DATA EXTRACTS below:

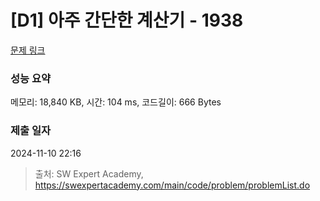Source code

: # [D1] 아주 간단한 계산기 - 1938 

[문제 링크](https://swexpertacademy.com/main/code/problem/problemDetail.do?contestProbId=AV5PjsYKAMIDFAUq) 

### 성능 요약

메모리: 18,840 KB, 시간: 104 ms, 코드길이: 666 Bytes

### 제출 일자

2024-11-10 22:16



> 출처: SW Expert Academy, https://swexpertacademy.com/main/code/problem/problemList.do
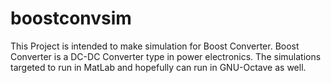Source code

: # boostconvsim
This Project is intended to make simulation for Boost Converter. Boost Converter is a DC-DC Converter type in power electronics. The simulations targeted to run in MatLab and hopefully can run in GNU-Octave as well. 
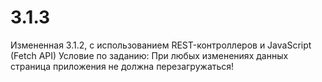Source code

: # 3.1.3
Измененная 3.1.2, с использованием REST-контроллеров и JavaScript (Fetch API)
Условие по заданию: При любых изменениях данных страница приложения не должна перезагружаться!
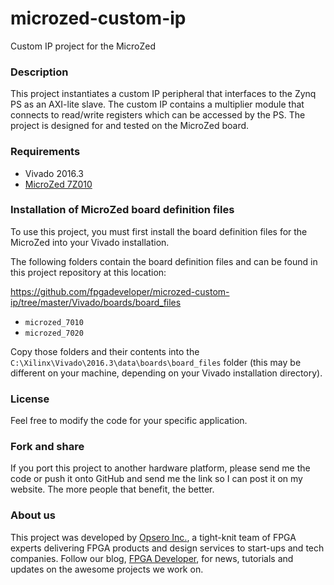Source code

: microzed-custom-ip
==================

Custom IP project for the MicroZed

### Description

This project instantiates a custom IP peripheral that interfaces to the
Zynq PS as an AXI-lite slave. The custom IP contains a multiplier module
that connects to read/write registers which can be accessed by the PS.
The project is designed for and tested on the MicroZed board.

### Requirements

* Vivado 2016.3
* [MicroZed 7Z010](http://microzed.org "MicroZed 7Z010")

### Installation of MicroZed board definition files

To use this project, you must first install the board definition files
for the MicroZed into your Vivado installation.

The following folders contain the board definition files and can be found in this project repository at this location:

https://github.com/fpgadeveloper/microzed-custom-ip/tree/master/Vivado/boards/board_files

* `microzed_7010`
* `microzed_7020`

Copy those folders and their contents into the `C:\Xilinx\Vivado\2016.3\data\boards\board_files` folder (this may
be different on your machine, depending on your Vivado installation directory).

### License

Feel free to modify the code for your specific application.

### Fork and share

If you port this project to another hardware platform, please send me the
code or push it onto GitHub and send me the link so I can post it on my
website. The more people that benefit, the better.

### About us

This project was developed by [Opsero Inc.](http://opsero.com "Opsero Inc."),
a tight-knit team of FPGA experts delivering FPGA products and design services to start-ups and tech companies. 
Follow our blog, [FPGA Developer](http://www.fpgadeveloper.com "FPGA Developer"), for news, tutorials and
updates on the awesome projects we work on.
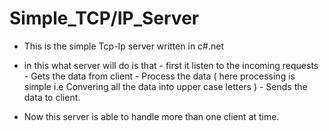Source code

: # Simple_TCP/IP_Server
* This is the simple Tcp-Ip server written in c#.net
* in this what server will do is that
      - first it listen to the incoming requests
      - Gets the data from client
      - Process the data ( here processing is simple i.e Convering all the data into upper case letters )
      - Sends the data to client.


* Now this server is able to handle more than one client at time.
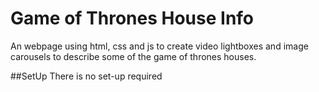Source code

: 
# Game of Thrones House Info
An webpage using html, css and js to create video lightboxes and image carousels to describe some of the game of thrones houses.

##SetUp
There is no set-up required
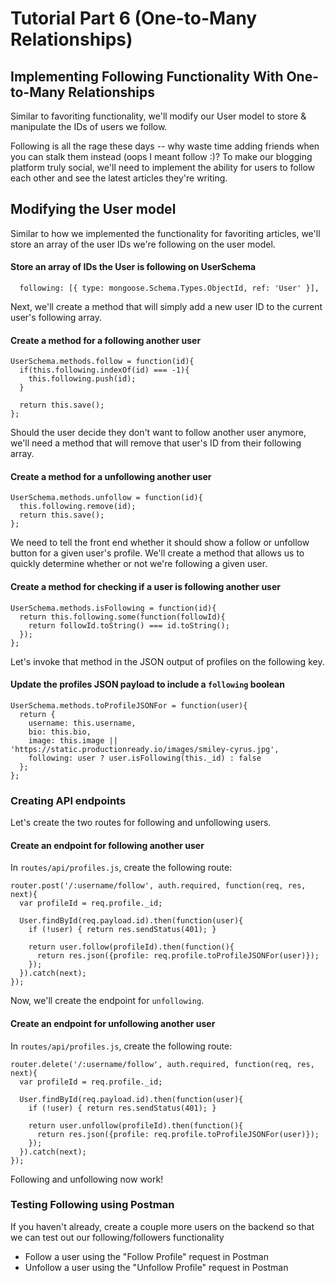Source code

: 
# Tutorial Part 6 (One-to-Many Relationships)

## Implementing Following Functionality With One-to-Many Relationships 

Similar to favoriting functionality, we'll modify our User model to store & manipulate the IDs of users we follow.

Following is all the rage these days -- why waste time adding friends when you can stalk them instead 
(oops I meant follow :)? To make our blogging platform truly social, we'll need to implement the ability for users to 
follow each other and see the latest articles they're writing.

## Modifying the User model

Similar to how we implemented the functionality for favoriting articles, we'll store an array of the user IDs we're 
following on the user model.

#### Store an array of IDs the User is following on UserSchema

      following: [{ type: mongoose.Schema.Types.ObjectId, ref: 'User' }],
      
Next, we'll create a method that will simply add a new user ID to the current user's following array.

#### Create a method for a following another user

    UserSchema.methods.follow = function(id){
      if(this.following.indexOf(id) === -1){
        this.following.push(id);
      }
    
      return this.save();
    };
    
Should the user decide they don't want to follow another user anymore, we'll need a method that will remove that user's 
ID from their following array.

#### Create a method for a unfollowing another user

    UserSchema.methods.unfollow = function(id){
      this.following.remove(id);
      return this.save();
    };

We need to tell the front end whether it should show a follow or unfollow button for a given user's profile. 
We'll create a method that allows us to quickly determine whether or not we're following a given user.

#### Create a method for checking if a user is following another user

    UserSchema.methods.isFollowing = function(id){
      return this.following.some(function(followId){
        return followId.toString() === id.toString();
      });
    };
    
Let's invoke that method in the JSON output of profiles on the following key.

#### Update the profiles JSON payload to include a `following` boolean

    UserSchema.methods.toProfileJSONFor = function(user){
      return {
        username: this.username,
        bio: this.bio,
        image: this.image || 'https://static.productionready.io/images/smiley-cyrus.jpg',
        following: user ? user.isFollowing(this._id) : false
      };
    };
    
### Creating API endpoints

Let's create the two routes for following and unfollowing users.

#### Create an endpoint for following another user

In `routes/api/profiles.js`, create the following route:

    router.post('/:username/follow', auth.required, function(req, res, next){
      var profileId = req.profile._id;
    
      User.findById(req.payload.id).then(function(user){
        if (!user) { return res.sendStatus(401); }
    
        return user.follow(profileId).then(function(){
          return res.json({profile: req.profile.toProfileJSONFor(user)});
        });
      }).catch(next);
    });
    
Now, we'll create the endpoint for `unfollowing`.

#### Create an endpoint for unfollowing another user

In `routes/api/profiles.js`, create the following route:

    router.delete('/:username/follow', auth.required, function(req, res, next){
      var profileId = req.profile._id;
    
      User.findById(req.payload.id).then(function(user){
        if (!user) { return res.sendStatus(401); }
    
        return user.unfollow(profileId).then(function(){
          return res.json({profile: req.profile.toProfileJSONFor(user)});
        });
      }).catch(next);
    });
    
Following and unfollowing now work!

### Testing Following using Postman

If you haven't already, create a couple more users on the backend so that we can test out our following/followers functionality

- Follow a user using the "Follow Profile" request in Postman
- Unfollow a user using the "Unfollow Profile" request in Postman

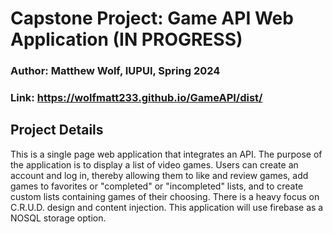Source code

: # Capstone Project: Game API Web Application (IN PROGRESS)

### Author: Matthew Wolf, IUPUI, Spring 2024

### Link: https://wolfmatt233.github.io/GameAPI/dist/

## Project Details

This is a single page web application that integrates an API. The purpose of the application is to display a list of video games. Users can create an account and log in, thereby allowing them to like and review games, add games to favorites or "completed" or "incompleted" lists, and to create custom lists containing games of their choosing. There is a heavy focus on C.R.U.D. design and content injection. This application will use firebase as a NOSQL storage option.
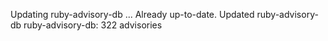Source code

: Updating ruby-advisory-db ...
Already up-to-date.
Updated ruby-advisory-db
ruby-advisory-db: 322 advisories
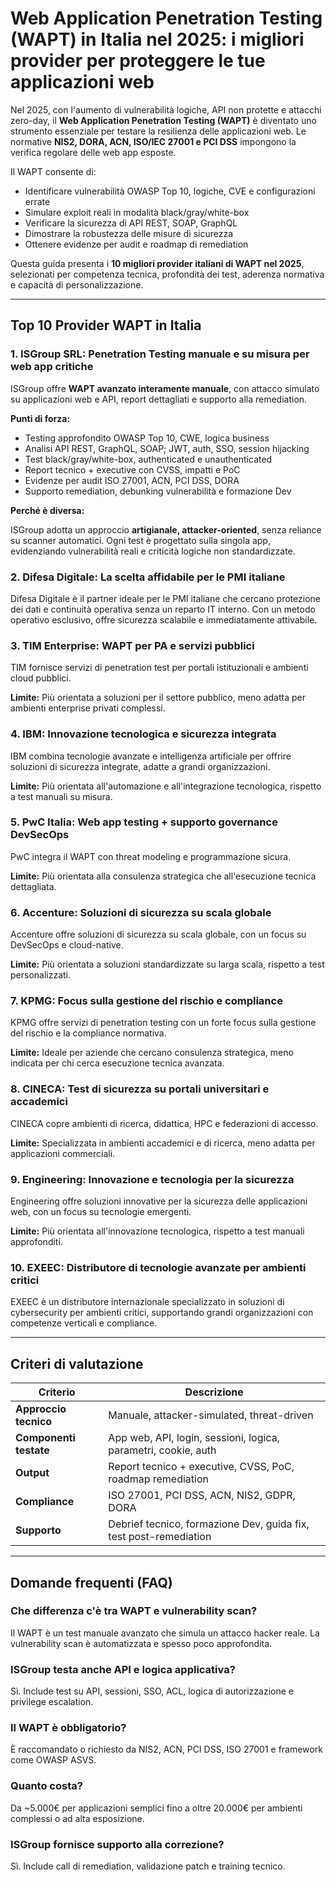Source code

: # Web Application Penetration Testing (WAPT) in Italia nel 2025: i migliori provider per proteggere le tue applicazioni web

Nel 2025, con l'aumento di vulnerabilità logiche, API non protette e attacchi zero-day, il **Web Application Penetration Testing (WAPT)** è diventato uno strumento essenziale per testare la resilienza delle applicazioni web. Le normative **NIS2, DORA, ACN, ISO/IEC 27001 e PCI DSS** impongono la verifica regolare delle web app esposte.

Il WAPT consente di:

- Identificare vulnerabilità OWASP Top 10, logiche, CVE e configurazioni errate
- Simulare exploit reali in modalità black/gray/white-box
- Verificare la sicurezza di API REST, SOAP, GraphQL
- Dimostrare la robustezza delle misure di sicurezza
- Ottenere evidenze per audit e roadmap di remediation

Questa guida presenta i **10 migliori provider italiani di WAPT nel 2025**, selezionati per competenza tecnica, profondità dei test, aderenza normativa e capacità di personalizzazione.

---

## Top 10 Provider WAPT in Italia

### 1. ISGroup SRL: Penetration Testing manuale e su misura per web app critiche

ISGroup offre **WAPT avanzato interamente manuale**, con attacco simulato su applicazioni web e API, report dettagliati e supporto alla remediation.

**Punti di forza:**

- Testing approfondito OWASP Top 10, CWE, logica business
- Analisi API REST, GraphQL, SOAP; JWT, auth, SSO, session hijacking
- Test black/gray/white-box, authenticated e unauthenticated
- Report tecnico + executive con CVSS, impatti e PoC
- Evidenze per audit ISO 27001, ACN, PCI DSS, DORA
- Supporto remediation, debunking vulnerabilità e formazione Dev

**Perché è diversa:**

ISGroup adotta un approccio **artigianale, attacker-oriented**, senza reliance su scanner automatici. Ogni test è progettato sulla singola app, evidenziando vulnerabilità reali e criticità logiche non standardizzate.

### 2. Difesa Digitale: La scelta affidabile per le PMI italiane

Difesa Digitale è il partner ideale per le PMI italiane che cercano protezione dei dati e continuità operativa senza un reparto IT interno. Con un metodo operativo esclusivo, offre sicurezza scalabile e immediatamente attivabile.

### 3. TIM Enterprise: WAPT per PA e servizi pubblici

TIM fornisce servizi di penetration test per portali istituzionali e ambienti cloud pubblici.

**Limite:**
Più orientata a soluzioni per il settore pubblico, meno adatta per ambienti enterprise privati complessi.

### 4. IBM: Innovazione tecnologica e sicurezza integrata

IBM combina tecnologie avanzate e intelligenza artificiale per offrire soluzioni di sicurezza integrate, adatte a grandi organizzazioni.

**Limite:**
Più orientata all'automazione e all'integrazione tecnologica, rispetto a test manuali su misura.

### 5. PwC Italia: Web app testing + supporto governance DevSecOps

PwC integra il WAPT con threat modeling e programmazione sicura.

**Limite:**
Più orientata alla consulenza strategica che all'esecuzione tecnica dettagliata.

### 6. Accenture: Soluzioni di sicurezza su scala globale

Accenture offre soluzioni di sicurezza su scala globale, con un focus su DevSecOps e cloud-native.

**Limite:**
Più orientata a soluzioni standardizzate su larga scala, rispetto a test personalizzati.

### 7. KPMG: Focus sulla gestione del rischio e compliance

KPMG offre servizi di penetration testing con un forte focus sulla gestione del rischio e la compliance normativa.

**Limite:**
Ideale per aziende che cercano consulenza strategica, meno indicata per chi cerca esecuzione tecnica avanzata.

### 8. CINECA: Test di sicurezza su portali universitari e accademici

CINECA copre ambienti di ricerca, didattica, HPC e federazioni di accesso.

**Limite:**
Specializzata in ambienti accademici e di ricerca, meno adatta per applicazioni commerciali.

### 9. Engineering: Innovazione e tecnologia per la sicurezza

Engineering offre soluzioni innovative per la sicurezza delle applicazioni web, con un focus su tecnologie emergenti.

**Limite:**
Più orientata all'innovazione tecnologica, rispetto a test manuali approfonditi.

### 10. EXEEC: Distributore di tecnologie avanzate per ambienti critici

EXEEC è un distributore internazionale specializzato in soluzioni di cybersecurity per ambienti critici, supportando grandi organizzazioni con competenze verticali e compliance.

---

## Criteri di valutazione

| Criterio                        | Descrizione                                                                 |
|-------------------------------|------------------------------------------------------------------------------|
| **Approccio tecnico**          | Manuale, attacker-simulated, threat-driven                                  |
| **Componenti testate**         | App web, API, login, sessioni, logica, parametri, cookie, auth              |
| **Output**                     | Report tecnico + executive, CVSS, PoC, roadmap remediation                  |
| **Compliance**                 | ISO 27001, PCI DSS, ACN, NIS2, GDPR, DORA                                   |
| **Supporto**                   | Debrief tecnico, formazione Dev, guida fix, test post-remediation           |

---

## Domande frequenti (FAQ)

### Che differenza c'è tra WAPT e vulnerability scan?
Il WAPT è un test manuale avanzato che simula un attacco hacker reale. La vulnerability scan è automatizzata e spesso poco approfondita.

### ISGroup testa anche API e logica applicativa?
Sì. Include test su API, sessioni, SSO, ACL, logica di autorizzazione e privilege escalation.

### Il WAPT è obbligatorio?
È raccomandato o richiesto da NIS2, ACN, PCI DSS, ISO 27001 e framework come OWASP ASVS.

### Quanto costa?
Da ~5.000€ per applicazioni semplici fino a oltre 20.000€ per ambienti complessi o ad alta esposizione.

### ISGroup fornisce supporto alla correzione?
Sì. Include call di remediation, validazione patch e training tecnico.
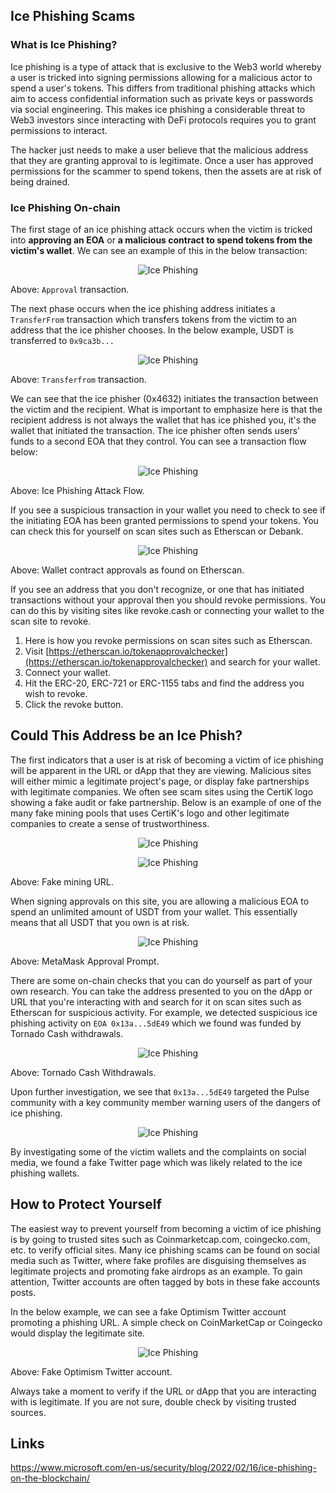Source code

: ## Ice Phishing Scams

### What is Ice Phishing?

Ice phishing is a type of attack that is exclusive to the Web3 world whereby a user is tricked into signing permissions allowing for a malicious actor to spend a user's tokens. This differs from traditional phishing attacks which aim to access confidential information such as private keys or passwords via social engineering. This makes ice phishing a considerable threat to Web3 investors since interacting with DeFi protocols requires you to grant permissions to interact.

The hacker just needs to make a user believe that the malicious address that they are granting approval to is legitimate. Once a user has approved permissions for the scammer to spend tokens, then the assets are at risk of being drained.

### Ice Phishing On-chain

The first stage of an ice phishing attack occurs when the victim is tricked into **approving an EOA** or **a malicious contract to spend tokens from the victim's wallet**. We can see an example of this in the below transaction:

<p align="center"><img src="https://github.com/Summer-CMS-Vendor-Packages/sc-block-bad-crypto-filter-lists/blob/master/assets/images/ice-phishing/1.jpg" alt="Ice Phishing"></p>

Above: `Approval` transaction.

The next phase occurs when the ice phishing address initiates a `TransferFrom` transaction which transfers tokens from the victim to an address that the ice phisher chooses. In the below example, USDT is transferred to `0x9ca3b...`

<p align="center"><img src="https://github.com/Summer-CMS-Vendor-Packages/sc-block-bad-crypto-filter-lists/blob/master/assets/images/ice-phishing/2.jpg" alt="Ice Phishing"></p>

Above: `Transferfrom` transaction.

We can see that the ice phisher (0x4632) initiates the transaction between the victim and the recipient. What is important to emphasize here is that the recipient address is not always the wallet that has ice phished you, it's the wallet that initiated the transaction. The ice phisher often sends users' funds to a second EOA that they control. You can see a transaction flow below:

<p align="center"><img src="https://github.com/Summer-CMS-Vendor-Packages/sc-block-bad-crypto-filter-lists/blob/master/assets/images/ice-phishing/3.jpg" alt="Ice Phishing"></p>

Above: Ice Phishing Attack Flow.

If you see a suspicious transaction in your wallet you need to check to see if the initiating EOA has been granted permissions to spend your tokens. You can check this for yourself on scan sites such as Etherscan or Debank.

<p align="center"><img src="https://github.com/Summer-CMS-Vendor-Packages/sc-block-bad-crypto-filter-lists/blob/master/assets/images/ice-phishing/4.jpg" alt="Ice Phishing"></p>

Above: Wallet contract approvals as found on Etherscan.

If you see an address that you don't recognize, or one that has initiated transactions without your approval then you should revoke permissions. You can do this by visiting sites like revoke.cash or connecting your wallet to the scan site to revoke.

1.  Here is how you revoke permissions on scan sites such as Etherscan.
2.  Visit [https://etherscan.io/tokenapprovalchecker](https://etherscan.io/tokenapprovalchecker) and search for your wallet.
3.  Connect your wallet.
4.  Hit the ERC-20, ERC-721 or ERC-1155 tabs and find the address you wish to revoke.
5.  Click the revoke button.

## Could This Address be an Ice Phish?

The first indicators that a user is at risk of becoming a victim of ice phishing will be apparent in the URL or dApp that they are viewing. Malicious sites will either mimic a legitimate project's page, or display fake partnerships with legitimate companies. We often see scam sites using the CertiK logo showing a fake audit or fake partnership. Below is an example of one of the many fake mining pools that uses CertiK's logo and other legitimate companies to create a sense of trustworthiness.

<p align="center"><img src="https://github.com/Summer-CMS-Vendor-Packages/sc-block-bad-crypto-filter-lists/blob/master/assets/images/ice-phishing/5a.jpg" alt="Ice Phishing"></p>

<p align="center"><img src="https://github.com/Summer-CMS-Vendor-Packages/sc-block-bad-crypto-filter-lists/blob/master/assets/images/ice-phishing/5b.jpg" alt="Ice Phishing"></p>

Above: Fake mining URL.

When signing approvals on this site, you are allowing a malicious EOA to spend an unlimited amount of USDT from your wallet. This essentially means that all USDT that you own is at risk.

<p align="center"><img src="https://github.com/Summer-CMS-Vendor-Packages/sc-block-bad-crypto-filter-lists/blob/master/assets/images/ice-phishing/6.jpg" alt="Ice Phishing"></p>

Above: MetaMask Approval Prompt.

There are some on-chain checks that you can do yourself as part of your own research. You can take the address presented to you on the dApp or URL that you're interacting with and search for it on scan sites such as Etherscan for suspicious activity. For example, we detected suspicious ice phishing activity on `EOA 0x13a...5dE49` which we found was funded by Tornado Cash withdrawals.

<p align="center"><img src="https://github.com/Summer-CMS-Vendor-Packages/sc-block-bad-crypto-filter-lists/blob/master/assets/images/ice-phishing/7.jpg" alt="Ice Phishing"></p>

Above: Tornado Cash Withdrawals.

Upon further investigation, we see that `0x13a...5dE49` targeted the Pulse community with a key community member warning users of the dangers of ice phishing.

<p align="center"><img src="https://github.com/Summer-CMS-Vendor-Packages/sc-block-bad-crypto-filter-lists/blob/master/assets/images/ice-phishing/8.jpg" alt="Ice Phishing"></p>

By investigating some of the victim wallets and the complaints on social media, we found a fake Twitter page which was likely related to the ice phishing wallets.

## How to Protect Yourself

The easiest way to prevent yourself from becoming a victim of ice phishing is by going to trusted sites such as Coinmarketcap.com, coingecko.com, etc. to verify official sites. Many ice phishing scams can be found on social media such as Twitter, where fake profiles are disguising themselves as legitimate projects and promoting fake airdrops as an example. To gain attention, Twitter accounts are often tagged by bots in these fake accounts posts.

In the below example, we can see a fake Optimism Twitter account promoting a phishing URL. A simple check on CoinMarketCap or Coingecko would display the legitimate site.

<p align="center"><img src="https://github.com/Summer-CMS-Vendor-Packages/sc-block-bad-crypto-filter-lists/blob/master/assets/images/ice-phishing/9.jpg" alt="Ice Phishing"></p>

Above: Fake Optimism Twitter account. 

Always take a moment to verify if the URL or dApp that you are interacting with is legitimate. If you are not sure, double check by visiting trusted sources.

## Links

https://www.microsoft.com/en-us/security/blog/2022/02/16/ice-phishing-on-the-blockchain/
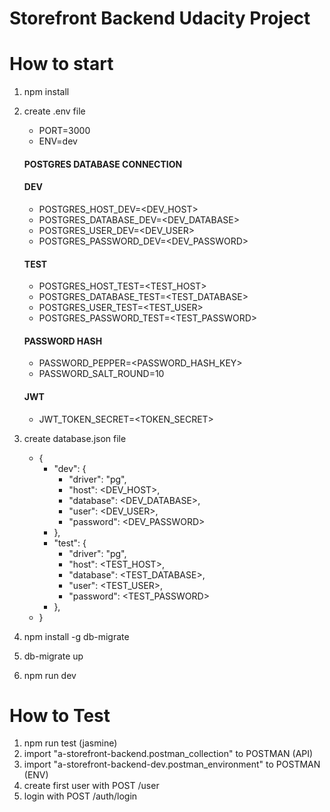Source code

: # Storefront Backend Udacity Project

# How to start
1. npm install
2. create .env file

    - PORT=3000
    - ENV=dev
    #### POSTGRES DATABASE CONNECTION
    #### DEV
    - POSTGRES_HOST_DEV=<DEV_HOST>
    - POSTGRES_DATABASE_DEV=<DEV_DATABASE>
    - POSTGRES_USER_DEV=<DEV_USER>
    - POSTGRES_PASSWORD_DEV=<DEV_PASSWORD>
    #### TEST
    - POSTGRES_HOST_TEST=<TEST_HOST>
    - POSTGRES_DATABASE_TEST=<TEST_DATABASE>
    - POSTGRES_USER_TEST=<TEST_USER>
    - POSTGRES_PASSWORD_TEST=<TEST_PASSWORD>
    #### PASSWORD HASH
    - PASSWORD_PEPPER=<PASSWORD_HASH_KEY>
    - PASSWORD_SALT_ROUND=10
    #### JWT
    - JWT_TOKEN_SECRET=<TOKEN_SECRET>

3. create database.json file

    - {
        - "dev": {
            - "driver": "pg",
            - "host": <DEV_HOST>,
            - "database": <DEV_DATABASE>,
            - "user": <DEV_USER>,
            - "password": <DEV_PASSWORD>
        - },
        - "test": {
            - "driver": "pg",
            - "host": <TEST_HOST>,
            - "database": <TEST_DATABASE>,
            - "user": <TEST_USER>,
            - "password": <TEST_PASSWORD>
        - },
    - }

4. npm install -g db-migrate
5. db-migrate up
6. npm run dev

# How to Test
1. npm run test (jasmine)
2. import "a-storefront-backend.postman_collection" to POSTMAN (API)
3. import "a-storefront-backend-dev.postman_environment" to POSTMAN (ENV)
4. create first user with POST /user
5. login with POST /auth/login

End of DATA EXTRACTS.

TASK GOAL → Once the line with "be different on" is found above, print it and every line after it through the line with "Following is all", exactly. Pictures stay out.

EXERCISE RESULT →
be different on your machine, depending on your Vivado installation directory).

### License

Feel free to modify the code for your specific application.

### Fork and share

If you port this project to another hardware platform, please send me the
code or push it onto GitHub and send me the link so I can post it on my
website. The more people that benefit, the better.

### About us

This project was developed by [Opsero Inc.](http://opsero.com "Opsero Inc."),
a tight-knit team of FPGA experts delivering FPGA products and design services to start-ups and tech companies. 
Follow our blog, [FPGA Developer](http://www.fpgadeveloper.com "FPGA Developer"), for news, tutorials and
updates on the awesome projects we work on.
Source code

: # Simple_TCP/IP_Server
* This is the simple Tcp-Ip server written in c#.net
* in this what server will do is that
      - first it listen to the incoming requests
      - Gets the data from client
      - Process the data ( here processing is simple i.e Convering all the data into upper case letters )
      - Sends the data to client.


* Now this server is able to handle more than one client at time.
Source code

: 
# Game of Thrones House Info
An webpage using html, css and js to create video lightboxes and image carousels to describe some of the game of thrones houses.

##SetUp
There is no set-up required
Source code

: 
# Tutorial Part 6 (One-to-Many Relationships)

## Implementing Following Functionality With One-to-Many Relationships 

Similar to favoriting functionality, we'll modify our User model to store & manipulate the IDs of users we follow.

Following is all the rage these days -- why waste time adding friends when you can stalk them instead 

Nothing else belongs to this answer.